Records from a dataset:
::::

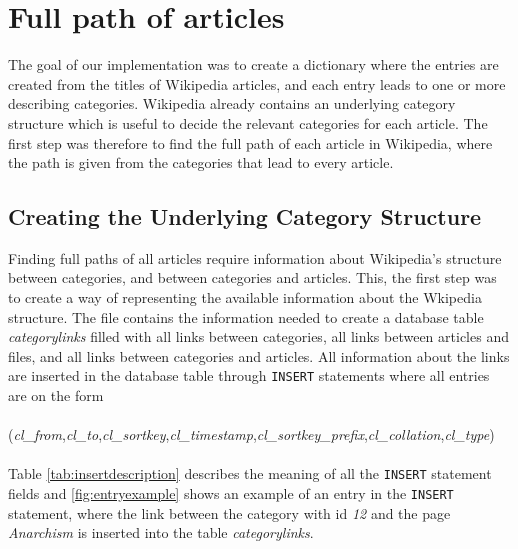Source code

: \section{Full path of articles}
The goal of our implementation was to create a dictionary where the entries are created from the titles of Wikipedia articles, and each entry leads to one or more describing categories. Wikipedia already contains an underlying category structure which is useful to decide the relevant categories for each article. The first step was therefore to find the full path of each article in Wikipedia, where the path is given from the categories that lead to every article. 



\subsection{Creating the Underlying Category Structure}
Finding full paths of all articles require information about Wikipedia's structure between categories, and between categories and articles. This, the first step was to create a way of representing the available information about the Wkipedia structure. %
The file \enwikicatlink contains the information needed to create a database table \emph{categorylinks} filled with all links between categories, all links between articles and files, and all links between categories and articles. All information about the links are inserted in the database table through \texttt{INSERT} statements where all entries are on the form\\\\
(\emph{cl\_from},\emph{cl\_to},\emph{cl\_sortkey},\emph{cl\_timestamp},\emph{cl\_sortkey\_prefix},\emph{cl\_collation},\emph{cl\_type})\\\\
    Table \ref{tab:insertdescription} describes the meaning of all the \texttt{INSERT} statement fields \cite{wiki:categorylinkstable} and \ref{fig:entryexample} shows an example of an entry in the \texttt{INSERT} statement, where the link between the category with id \emph{12} and the  page \emph{Anarchism} is inserted into the table \emph{categorylinks}.  


\begin{comment}
The description of all the fields are 
the form shown in figure \ref{fig:entryform}. and an example of how that looks is shwon in figure \ref{fig:entryexample}
\begin{figure}[h]
\centering
\begin{lstlisting}
(cl_from, cl_to, cl_sortkey, cl_timestamp, cl_sortkey_prefix, cl_collation, cl_type)
\end{lstlisting}
\caption{The form of all \texttt{INSERT} statement entries}
\label{fig:entryform}
\end{figure}
\end{comment}

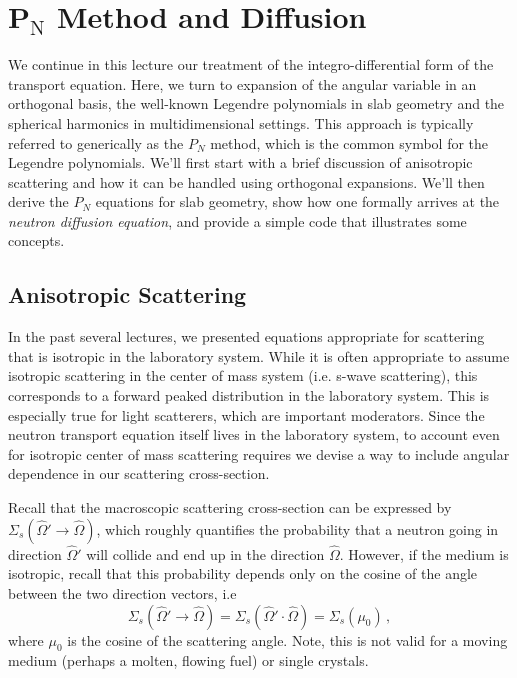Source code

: \chapter{P$\mathrm{_N}$ Method and Diffusion}
\label{lec:pn_method_and_diffusion}

We continue in this lecture our treatment of the integro-differential form of 
the transport equation.  Here, we turn to expansion of the angular variable in 
an orthogonal basis, the well-known Legendre polynomials in slab geometry and 
the spherical harmonics in multidimensional settings.  This approach is 
typically referred to generically as the $P_N$ method, which is the common 
symbol for the Legendre polynomials.  We'll first start with a brief discussion 
of anisotropic scattering and how it can be handled using orthogonal expansions. 
 We'll then derive the $P_N$ equations for slab geometry, show how one formally 
arrives at the \textit{neutron diffusion equation}, and provide a simple code 
that illustrates some concepts.

\section*{Anisotropic Scattering}

In the past several lectures, we presented equations appropriate for scattering 
that is isotropic in the laboratory system.  While it is often appropriate to 
assume isotropic scattering in the center of mass system (i.e. s-wave 
scattering), this corresponds to a forward peaked distribution in the laboratory 
system.  This is especially true for light scatterers, which are important 
moderators.  Since the neutron transport equation itself lives in the laboratory 
system, to account even for isotropic center of mass scattering requires we 
devise a way to include angular dependence in our scattering cross-section.

Recall that the macroscopic scattering cross-section can be expressed by 
$\Sigma_s(\hat{\Omega}' \to \hat{\Omega})$, which roughly quantifies the 
probability that a neutron going in direction $\hat{\Omega}'$ will collide and 
end up in the direction $\hat{\Omega}$.  However, if the medium is isotropic, 
recall that this probability depends only on the cosine of the angle between the 
two direction vectors, i.e 
\begin{equation}
 \Sigma_s(\hat{\Omega}' \to \hat{\Omega}) = \Sigma_s(\hat{\Omega}' \cdot 
\hat{\Omega}) = \Sigma_s(\mu_0) \, ,
\end{equation}
where $\mu_0$ is the cosine of the scattering angle.  Note, this is not valid 
for a moving medium (perhaps a molten, flowing fuel) or single crystals.

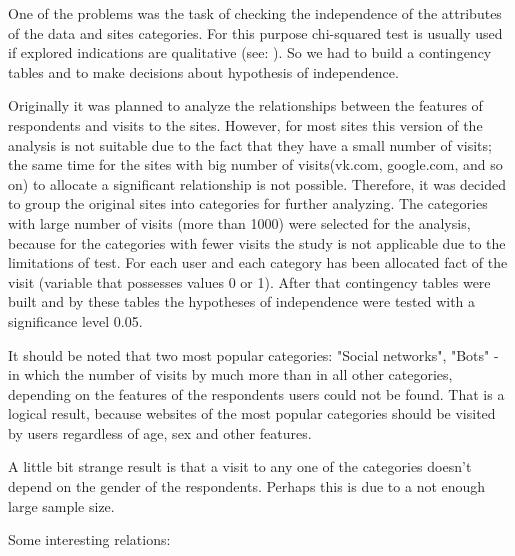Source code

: \documentclass[runningheads,a4paper]{llncs}
\begin{document}
One of the problems was the task of checking the independence of the attributes of the data and sites categories. For this purpose chi-squared test is usually used if explored indications are qualitative (see: \cite{wiki_chisq}). So we had to build a contingency tables and to make decisions about hypothesis of independence.

Originally it was planned to analyze the relationships between the features of respondents and visits to the sites. However, for most sites this version of the analysis is not suitable due to the fact that they have a small number of visits; the same time for the sites with big number of visits(vk.com, google.com, and so on) to allocate a significant relationship is not possible. Therefore, it was decided to group the original sites into categories for further analyzing. The categories with large number of visits (more than 1000) were selected for the analysis, because for the categories with fewer visits the study is not applicable due to the limitations of test. For each user and each category has been allocated fact of the visit (variable that possesses values 0 or 1). After that contingency tables were built and by these tables the hypotheses of independence were tested with a significance level 0.05.

It should be noted that two most popular categories: "Social networks", "Bots" - in which the number of visits by much more than in all other categories, depending on the features of the respondents users could not be found. That is a logical result, because websites of the most popular categories should be visited by users regardless of age, sex and other features. 

A little bit strange result is that a visit to any one of the categories doesn’t depend on the gender of the respondents. Perhaps this is due to a not enough large sample size.

Some interesting relations:
\end{document}
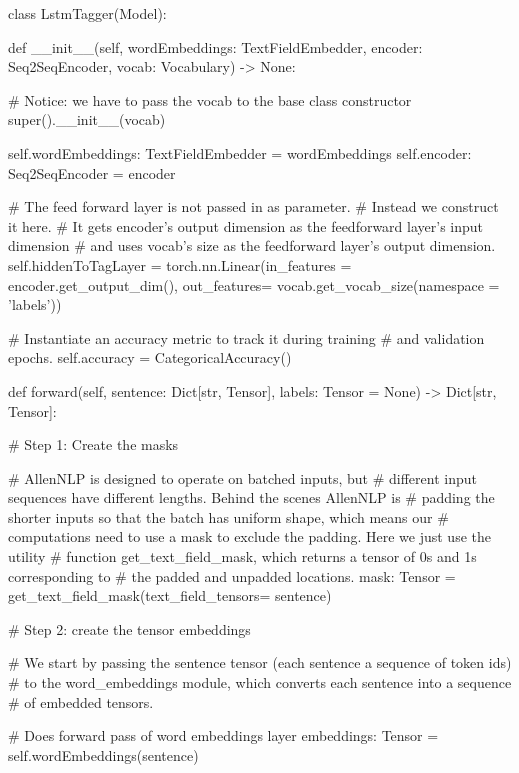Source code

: \begin{pythonCode}

class LstmTagger(Model):

    def __init__(self,
                 wordEmbeddings: TextFieldEmbedder,
                 encoder: Seq2SeqEncoder,
                 vocab: Vocabulary) -> None:

        # Notice: we have to pass the vocab to the base class constructor
        super().__init__(vocab)

        self.wordEmbeddings: TextFieldEmbedder = wordEmbeddings
        self.encoder: Seq2SeqEncoder = encoder

        # The feed forward layer is not passed in as parameter.
        # Instead we construct it here.
        # It gets encoder's output dimension as the feedforward layer's input dimension
        # and uses vocab's size as the feedforward layer's output dimension.
        self.hiddenToTagLayer = torch.nn.Linear(in_features = encoder.get_output_dim(),
                                                out_features= vocab.get_vocab_size(namespace = 'labels'))

        # Instantiate an accuracy metric to track it during training
        # and validation epochs.
        self.accuracy = CategoricalAccuracy()



    def forward(self,
                sentence: Dict[str, Tensor],
                labels: Tensor = None) -> Dict[str, Tensor]:


        # Step 1: Create the masks

        # AllenNLP is designed to operate on batched inputs, but
        # different input sequences have different lengths. Behind the scenes AllenNLP is
        # padding the shorter inputs so that the batch has uniform shape, which means our
        # computations need to use a mask to exclude the padding. Here we just use the utility
        # function get_text_field_mask, which returns a tensor of 0s and 1s corresponding to
        # the padded and unpadded locations.
        mask: Tensor = get_text_field_mask(text_field_tensors= sentence)


        # Step 2: create the tensor embeddings

        # We start by passing the sentence tensor (each sentence a sequence of token ids)
        # to the word_embeddings module, which converts each sentence into a sequence
        # of embedded tensors.

        # Does forward pass of word embeddings layer
        embeddings: Tensor = self.wordEmbeddings(sentence)



\end{pythonCode}
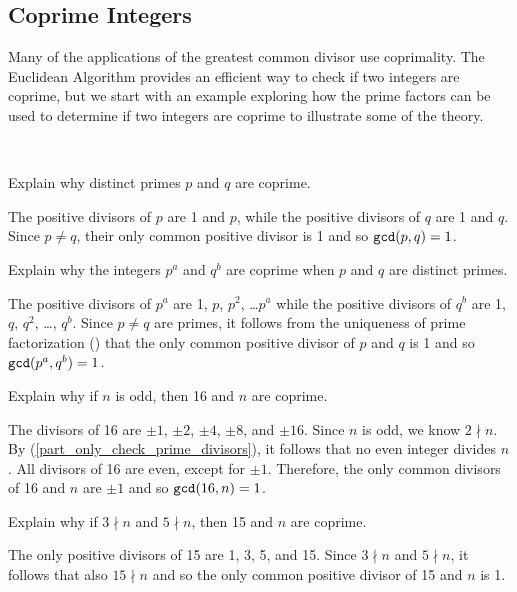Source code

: \newcommand{\subcoprime}{Coprime Integers}
\subsection{\subcoprime}
\label{sub_coprime}

Many of the applications of the greatest common divisor use coprimality. The Euclidean Algorithm provides an efficient way to check if two integers are coprime, but we start with an example exploring how the prime factors can be used to determine if two integers are coprime to illustrate some of the theory.

\begin{exam}
\label{exam_coprime}
~
    \begin{apart}
        \item Explain why distinct primes $p$ and $q$ are coprime.
            \begin{soln}
                The positive divisors of $p$ are 1 and $p$, while the positive divisors of $q$ are 1 and $q$.  Since $p \neq q$, their only common positive divisor is 1 and so $\fn{gcd}(p,q)=1$.
            \end{soln}
        \item Explain why the integers $p^a$ and $q^b$ are coprime when $p$ and $q$ are distinct primes.
            \begin{soln}
                The positive divisors of $p^a$ are 1, $p$, $p^2$, \ldots $p^a$ while the positive divisors of $q^b$ are 1, $q$, $q^2$, \ldots, $q^b$.  Since $p \neq q$ are primes, it follows from the uniqueness of prime factorization () that the only common positive divisor of $p$ and $q$ is 1 and so $\fn{gcd}(p^a,q^b)=1$.
            \end{soln}
        \item Explain why if $n$ is odd, then 16 and $n$ are coprime.
            \begin{soln}
                The divisors of 16 are $\pm1$, $\pm2$, $\pm4$, $\pm8$, and $\pm16$.  Since $n$ is odd, we know $2 \nmid n$. By  (\ref{part_only_check_prime_divisors}), it follows that no even integer divides $n$.  All divisors of 16 are even, except for $\pm1$. Therefore, the only common divisors of 16 and $n$ are $\pm1$ and so $\fn{gcd}(16,n)=1$.
            \end{soln}
        \item \label{part_coprime15} Explain why if $3 \nmid n$ and $5 \nmid n$, then 15 and $n$ are coprime.
            \begin{soln}
                The only positive divisors of 15 are 1, 3, 5, and 15.  Since $3 \nmid n$ and $5 \nmid n$, it follows that also $15 \nmid n$ and so the only common positive divisor of 15 and $n$ is 1.
            \end{soln}
    \end{apart}
\end{exam}

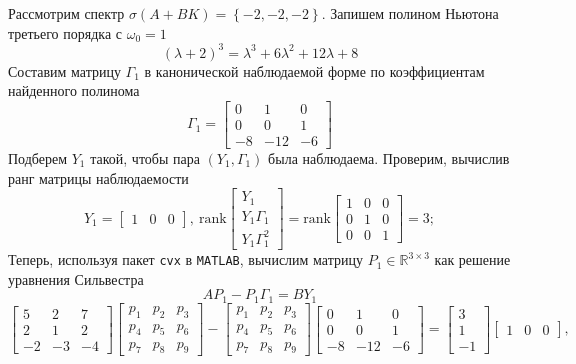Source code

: \documentclass[a4paper, 12pt]{article}
\begin{document}
    Рассмотрим спектр $\sigma\left(A+BK\right)=\left\{-2,-2,-2\right\}$. Запишем полином
    Ньютона третьего порядка с $\omega_0=1$
    $$
    \left(\lambda+2\right)^3=\lambda^3+6\lambda^2+12\lambda+8
    $$
    Составим матрицу $\Gamma_1$ в канонической наблюдаемой форме по коэффициентам найденного полинома
    $$
\Gamma_1=\begin{bmatrix}
    0 &1 &0\\
    0 &0 &1\\
    -8 &-12 &-6
\end{bmatrix}
    $$
    Подберем $Y_1$ такой, чтобы пара $\left(Y_1,\Gamma_1\right)$ была наблюдаема. Проверим, вычислив ранг
    матрицы наблюдаемости
    $$
    Y_1=\begin{bmatrix}
        1 &0 &0
    \end{bmatrix},\ \text{rank}\begin{bmatrix}
        Y_1\\ Y_1\Gamma_1\\ Y_1\Gamma_1^2
    \end{bmatrix}=\text{rank}\begin{bmatrix}
    1     &0     &0\\
     0     &1     &0\\
     0     &0     &1
    \end{bmatrix}=3;
    $$
    Теперь, используя пакет \texttt{cvx} в \texttt{MATLAB}, вычислим матрицу $P_1\in\mathbb{R}^{3\times3}$
    как решение уравнения Сильвестра
    $$AP_1-P_1\Gamma_1=BY_1$$
    $$\begin{bmatrix}
        5 &2 &7\\
        2 &1 &2\\
        -2 &-3 &-4
    \end{bmatrix}\begin{bmatrix}
        p_1 &p_2 &p_3\\
        p_4 &p_5 &p_6\\
        p_7 &p_8 &p_9
    \end{bmatrix}-\begin{bmatrix}
        p_1 &p_2 &p_3\\
        p_4 &p_5 &p_6\\
        p_7 &p_8 &p_9
    \end{bmatrix}\begin{bmatrix}
        0 &1 &0\\
        0 &0 &1\\
        -8 &-12 &-6
    \end{bmatrix}=\begin{bmatrix}
        3\\
        1\\
        -1
    \end{bmatrix}\begin{bmatrix}
        1 &0 &0
    \end{bmatrix},$$
\end{document}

::::

* Directions: What are the lines, exactly as written above, from the line with "the transport equation." to the line with "of anisotropic scattering", both included? Output only those.

* Output below:
the transport equation.  Here, we turn to expansion of the angular variable in 
an orthogonal basis, the well-known Legendre polynomials in slab geometry and 
the spherical harmonics in multidimensional settings.  This approach is 
typically referred to generically as the $P_N$ method, which is the common 
symbol for the Legendre polynomials.  We'll first start with a brief discussion 
of anisotropic scattering and how it can be handled using orthogonal expansions. 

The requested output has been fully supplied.